__TO DO__. What lines in the entries hold the string "suffices"? List them.
====== RECORDS PROVIDED
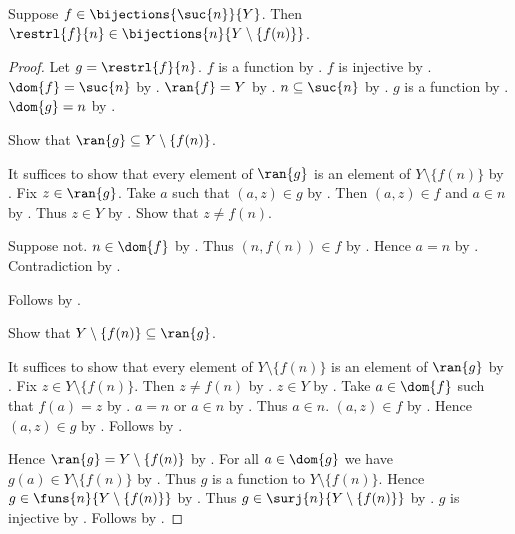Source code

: \begin{proposition}\label{bijection_remove_successor}
    Suppose $f\in\bijections{\suc{n}}{Y}$.
    Then $\restrl{f}{n}\in\bijections{n}{Y\setminus\{f(n)\}}$.
\end{proposition}
\begin{proof}
    Let $g=\restrl{f}{n}$.
    $f$ is a function by .
    $f$ is injective by .
    $\dom{f}=\suc{n}$ by .
    $\ran{f}=Y$ by .
    $n\subseteq\suc{n}$ by .
    $g$ is a function by .
    $\dom{g}=n$ by .

    Show that $\ran{g}\subseteq Y\setminus\{f(n)\}$.
    \begin{subproof}
        It suffices to show that every element of $\ran{g}$ is an element
            of $Y\setminus\{f(n)\}$ by .
        Fix $z\in\ran{g}$.
        Take $a$ such that $(a,z)\in g$ by .
        Then $(a,z)\in f$ and $a\in n$ by .
        Thus $z\in Y$ by .
        Show that $z\neq f(n)$.
        \begin{subproof}
            Suppose not.
            $n\in\dom{f}$ by .
            Thus $(n,f(n))\in f$ by .
            Hence $a=n$ by .
            Contradiction by .
        \end{subproof}
        Follows by .
    \end{subproof}

    Show that $Y\setminus\{f(n)\}\subseteq\ran{g}$.
    \begin{subproof}
        It suffices to show that every element of $Y\setminus\{f(n)\}$ is
            an element of $\ran{g}$ by .
        Fix $z\in Y\setminus\{f(n)\}$.
        Then $z\neq f(n)$ by .
        $z\in Y$ by .
        Take $a\in\dom{f}$ such that $f(a)=z$ by .
        $a=n$ or $a\in n$ by .
        Thus $a\in n$.
        $(a,z)\in f$ by .
        Hence $(a,z)\in g$ by .
        Follows by .
    \end{subproof}
    Hence $\ran{g}=Y\setminus\{f(n)\}$ by .
    For all $a\in\dom{g}$ we have $g(a)\in Y\setminus\{f(n)\}$
        by .
    Thus $g$ is a function to $Y\setminus\{f(n)\}$.
    Hence $g\in\funs{n}{Y\setminus\{f(n)\}}$ by .
    Thus $g\in\surj{n}{Y\setminus\{f(n)\}}$ by .
    $g$ is injective by .
    Follows by .
\end{proof}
============
__REPLY TO THE EXERCISE__.
        It suffices to show that every element of $\ran{g}$ is an element
        It suffices to show that every element of $Y\setminus\{f(n)\}$ is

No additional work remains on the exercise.